▶ Task details: In the records below, find each line with "bandcamp" and copy it.

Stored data
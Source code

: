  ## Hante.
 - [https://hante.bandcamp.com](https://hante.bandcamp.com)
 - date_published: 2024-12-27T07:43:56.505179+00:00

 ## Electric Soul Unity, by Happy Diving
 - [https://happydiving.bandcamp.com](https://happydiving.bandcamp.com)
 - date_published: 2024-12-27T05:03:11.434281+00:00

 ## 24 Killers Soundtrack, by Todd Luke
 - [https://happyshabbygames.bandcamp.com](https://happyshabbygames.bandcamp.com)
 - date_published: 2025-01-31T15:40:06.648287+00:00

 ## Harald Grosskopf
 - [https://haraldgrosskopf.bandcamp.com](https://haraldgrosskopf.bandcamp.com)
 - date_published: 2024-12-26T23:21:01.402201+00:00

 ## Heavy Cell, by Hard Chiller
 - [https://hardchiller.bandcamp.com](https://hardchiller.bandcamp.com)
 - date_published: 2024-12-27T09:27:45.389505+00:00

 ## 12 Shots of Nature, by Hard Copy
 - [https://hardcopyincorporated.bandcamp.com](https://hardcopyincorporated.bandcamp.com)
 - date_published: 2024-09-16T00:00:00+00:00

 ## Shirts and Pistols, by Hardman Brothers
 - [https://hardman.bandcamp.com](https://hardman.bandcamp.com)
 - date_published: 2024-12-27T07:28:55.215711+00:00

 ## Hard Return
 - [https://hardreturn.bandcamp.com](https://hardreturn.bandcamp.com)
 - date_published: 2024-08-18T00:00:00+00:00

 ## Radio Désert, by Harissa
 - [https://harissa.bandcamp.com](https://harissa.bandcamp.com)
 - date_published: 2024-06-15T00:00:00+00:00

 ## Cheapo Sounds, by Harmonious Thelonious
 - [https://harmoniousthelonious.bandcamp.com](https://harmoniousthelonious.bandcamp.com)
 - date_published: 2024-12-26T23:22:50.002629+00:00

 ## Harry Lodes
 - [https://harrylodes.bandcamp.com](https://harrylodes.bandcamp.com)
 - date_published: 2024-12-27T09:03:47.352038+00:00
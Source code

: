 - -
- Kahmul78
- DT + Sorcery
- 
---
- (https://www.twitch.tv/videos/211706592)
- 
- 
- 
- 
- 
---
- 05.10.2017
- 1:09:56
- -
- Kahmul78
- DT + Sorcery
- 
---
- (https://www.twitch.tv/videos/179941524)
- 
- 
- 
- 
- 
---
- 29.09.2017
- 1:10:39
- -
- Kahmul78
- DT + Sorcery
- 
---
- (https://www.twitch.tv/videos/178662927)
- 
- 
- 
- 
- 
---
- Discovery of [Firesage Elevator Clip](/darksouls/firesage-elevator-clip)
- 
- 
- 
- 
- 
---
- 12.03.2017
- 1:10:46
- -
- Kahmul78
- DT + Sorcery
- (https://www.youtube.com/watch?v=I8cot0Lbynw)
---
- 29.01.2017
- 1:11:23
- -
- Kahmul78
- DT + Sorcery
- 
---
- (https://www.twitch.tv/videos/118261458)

▶ Written reply:
 - [https://hante.bandcamp.com](https://hante.bandcamp.com)
 - [https://happydiving.bandcamp.com](https://happydiving.bandcamp.com)
 - [https://happyshabbygames.bandcamp.com](https://happyshabbygames.bandcamp.com)
 - [https://haraldgrosskopf.bandcamp.com](https://haraldgrosskopf.bandcamp.com)
 - [https://hardchiller.bandcamp.com](https://hardchiller.bandcamp.com)
 - [https://hardcopyincorporated.bandcamp.com](https://hardcopyincorporated.bandcamp.com)
 - [https://hardman.bandcamp.com](https://hardman.bandcamp.com)
 - [https://hardreturn.bandcamp.com](https://hardreturn.bandcamp.com)
 - [https://harissa.bandcamp.com](https://harissa.bandcamp.com)
 - [https://harmoniousthelonious.bandcamp.com](https://harmoniousthelonious.bandcamp.com)
 - [https://harrylodes.bandcamp.com](https://harrylodes.bandcamp.com)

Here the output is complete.